▶ [Problem to solve]: Each line of the entries below that includes "Wenn" belongs in your answer.

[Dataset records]
..............................
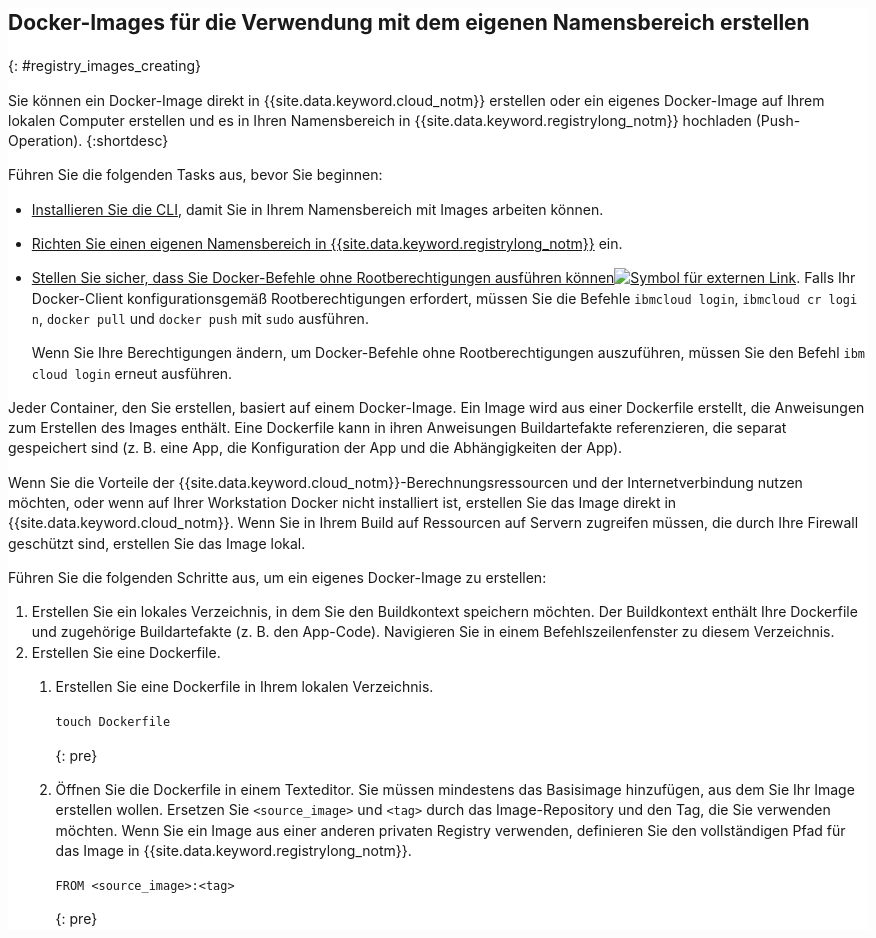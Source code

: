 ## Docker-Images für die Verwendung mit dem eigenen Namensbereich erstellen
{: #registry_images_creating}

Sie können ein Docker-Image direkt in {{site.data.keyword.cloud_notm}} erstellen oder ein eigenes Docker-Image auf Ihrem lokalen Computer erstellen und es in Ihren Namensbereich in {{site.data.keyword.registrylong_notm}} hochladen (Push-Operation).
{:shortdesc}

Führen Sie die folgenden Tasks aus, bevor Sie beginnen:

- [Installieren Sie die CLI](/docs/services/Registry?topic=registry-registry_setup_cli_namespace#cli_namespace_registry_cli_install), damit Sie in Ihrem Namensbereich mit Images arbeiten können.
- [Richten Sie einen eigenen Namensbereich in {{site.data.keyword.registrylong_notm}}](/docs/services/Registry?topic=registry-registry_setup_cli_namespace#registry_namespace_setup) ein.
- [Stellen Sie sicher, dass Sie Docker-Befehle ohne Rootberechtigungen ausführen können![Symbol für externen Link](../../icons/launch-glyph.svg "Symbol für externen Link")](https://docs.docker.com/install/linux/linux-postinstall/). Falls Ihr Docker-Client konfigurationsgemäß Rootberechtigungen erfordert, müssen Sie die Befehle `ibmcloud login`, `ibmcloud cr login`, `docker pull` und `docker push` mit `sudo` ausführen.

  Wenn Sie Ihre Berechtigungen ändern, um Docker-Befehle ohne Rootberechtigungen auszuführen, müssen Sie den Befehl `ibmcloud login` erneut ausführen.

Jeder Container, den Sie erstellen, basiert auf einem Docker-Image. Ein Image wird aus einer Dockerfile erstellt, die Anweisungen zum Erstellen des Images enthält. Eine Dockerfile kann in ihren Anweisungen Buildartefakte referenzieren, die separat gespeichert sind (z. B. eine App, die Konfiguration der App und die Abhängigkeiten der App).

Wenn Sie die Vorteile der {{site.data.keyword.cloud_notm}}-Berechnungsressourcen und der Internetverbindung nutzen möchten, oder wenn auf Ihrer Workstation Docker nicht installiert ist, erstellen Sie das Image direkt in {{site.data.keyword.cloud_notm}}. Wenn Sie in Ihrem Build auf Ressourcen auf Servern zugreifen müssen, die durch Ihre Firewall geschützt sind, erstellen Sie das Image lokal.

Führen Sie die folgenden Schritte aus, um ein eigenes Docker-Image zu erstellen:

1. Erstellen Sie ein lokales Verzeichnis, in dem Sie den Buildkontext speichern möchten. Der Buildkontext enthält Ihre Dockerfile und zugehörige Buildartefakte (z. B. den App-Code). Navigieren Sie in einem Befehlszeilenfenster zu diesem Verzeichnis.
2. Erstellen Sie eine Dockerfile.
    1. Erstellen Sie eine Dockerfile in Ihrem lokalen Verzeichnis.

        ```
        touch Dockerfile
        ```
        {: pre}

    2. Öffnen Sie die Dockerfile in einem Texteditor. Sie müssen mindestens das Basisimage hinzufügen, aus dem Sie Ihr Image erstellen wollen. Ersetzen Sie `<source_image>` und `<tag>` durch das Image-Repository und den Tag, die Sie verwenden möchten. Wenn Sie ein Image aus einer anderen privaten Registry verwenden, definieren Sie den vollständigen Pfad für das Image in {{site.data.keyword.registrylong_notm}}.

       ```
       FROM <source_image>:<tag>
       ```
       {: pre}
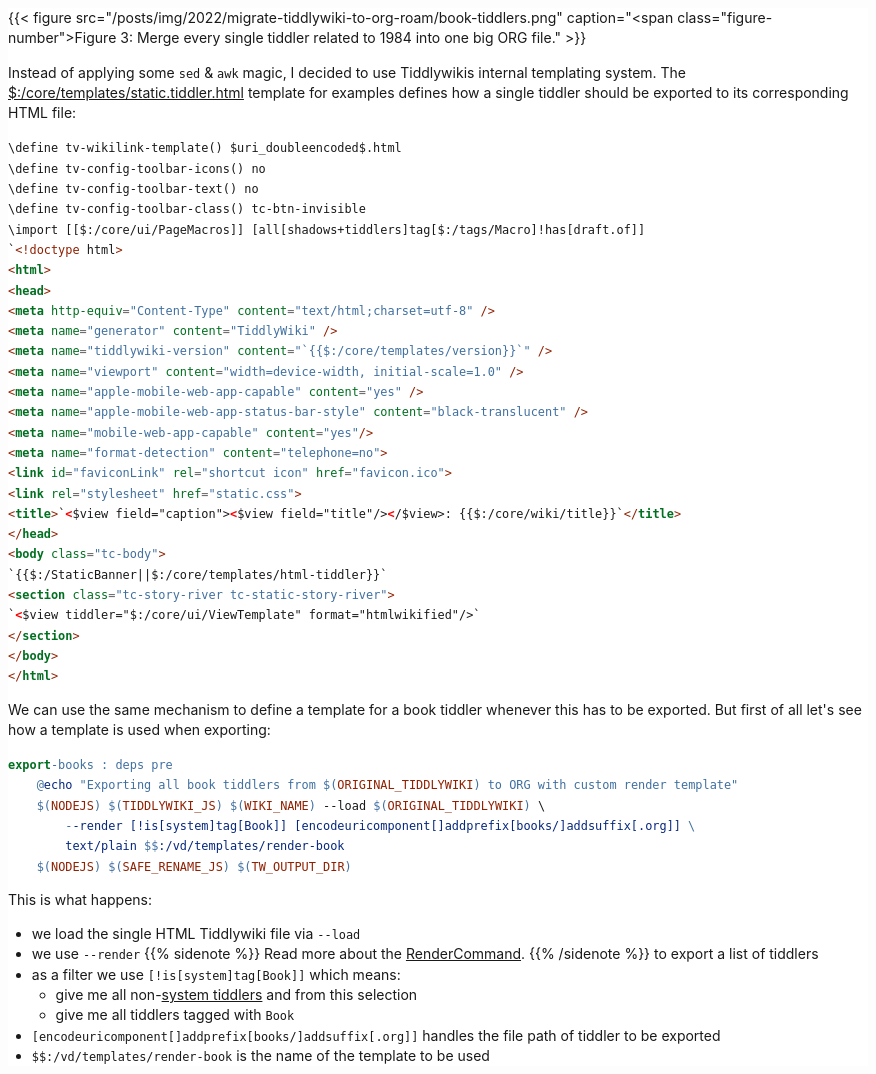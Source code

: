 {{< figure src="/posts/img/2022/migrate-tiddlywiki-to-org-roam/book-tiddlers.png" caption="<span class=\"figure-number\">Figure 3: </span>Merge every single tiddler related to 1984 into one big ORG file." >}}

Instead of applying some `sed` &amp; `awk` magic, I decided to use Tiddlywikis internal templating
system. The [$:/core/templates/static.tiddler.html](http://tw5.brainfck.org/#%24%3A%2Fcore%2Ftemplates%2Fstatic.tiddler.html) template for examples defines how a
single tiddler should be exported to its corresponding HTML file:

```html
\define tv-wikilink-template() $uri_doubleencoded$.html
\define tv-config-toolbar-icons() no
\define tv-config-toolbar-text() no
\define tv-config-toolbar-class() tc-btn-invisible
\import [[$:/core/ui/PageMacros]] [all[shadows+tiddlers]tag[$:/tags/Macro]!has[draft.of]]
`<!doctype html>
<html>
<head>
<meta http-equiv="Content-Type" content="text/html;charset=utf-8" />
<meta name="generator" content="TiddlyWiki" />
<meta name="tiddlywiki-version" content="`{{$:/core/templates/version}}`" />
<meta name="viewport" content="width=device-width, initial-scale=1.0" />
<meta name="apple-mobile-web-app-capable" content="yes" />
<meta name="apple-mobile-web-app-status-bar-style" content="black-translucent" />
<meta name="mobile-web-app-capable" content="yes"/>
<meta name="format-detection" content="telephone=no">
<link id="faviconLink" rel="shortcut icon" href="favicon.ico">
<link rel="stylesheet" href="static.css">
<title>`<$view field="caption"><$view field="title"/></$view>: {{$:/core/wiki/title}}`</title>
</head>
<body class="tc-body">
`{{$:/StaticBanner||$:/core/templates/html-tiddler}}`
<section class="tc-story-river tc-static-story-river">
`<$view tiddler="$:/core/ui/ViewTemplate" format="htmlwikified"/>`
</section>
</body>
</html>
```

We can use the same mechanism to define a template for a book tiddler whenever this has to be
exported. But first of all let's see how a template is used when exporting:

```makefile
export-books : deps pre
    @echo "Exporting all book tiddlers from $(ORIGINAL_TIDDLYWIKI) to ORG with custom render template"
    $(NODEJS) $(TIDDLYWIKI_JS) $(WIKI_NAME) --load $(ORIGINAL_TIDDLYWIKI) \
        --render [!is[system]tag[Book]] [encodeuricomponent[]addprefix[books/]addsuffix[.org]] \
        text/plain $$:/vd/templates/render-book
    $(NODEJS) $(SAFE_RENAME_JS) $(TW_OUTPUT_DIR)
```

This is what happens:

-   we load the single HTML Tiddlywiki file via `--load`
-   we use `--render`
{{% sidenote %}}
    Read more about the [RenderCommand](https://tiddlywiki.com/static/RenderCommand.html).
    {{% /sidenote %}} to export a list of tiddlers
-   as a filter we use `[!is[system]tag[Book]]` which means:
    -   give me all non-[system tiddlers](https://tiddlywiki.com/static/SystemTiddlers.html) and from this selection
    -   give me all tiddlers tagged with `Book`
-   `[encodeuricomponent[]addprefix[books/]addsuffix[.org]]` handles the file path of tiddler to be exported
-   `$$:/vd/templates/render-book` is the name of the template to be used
..............................
▶ [Task result]:
  Wenn Sie Ihre Berechtigungen ändern, um Docker-Befehle ohne Rootberechtigungen auszuführen, müssen Sie den Befehl `ibmcloud login` erneut ausführen.
Wenn Sie die Vorteile der {{site.data.keyword.cloud_notm}}-Berechnungsressourcen und der Internetverbindung nutzen möchten, oder wenn auf Ihrer Workstation Docker nicht installiert ist, erstellen Sie das Image direkt in {{site.data.keyword.cloud_notm}}. Wenn Sie in Ihrem Build auf Ressourcen auf Servern zugreifen müssen, die durch Ihre Firewall geschützt sind, erstellen Sie das Image lokal.
    2. Öffnen Sie die Dockerfile in einem Texteditor. Sie müssen mindestens das Basisimage hinzufügen, aus dem Sie Ihr Image erstellen wollen. Ersetzen Sie `<source_image>` und `<tag>` durch das Image-Repository und den Tag, die Sie verwenden möchten. Wenn Sie ein Image aus einer anderen privaten Registry verwenden, definieren Sie den vollständigen Pfad für das Image in {{site.data.keyword.registrylong_notm}}.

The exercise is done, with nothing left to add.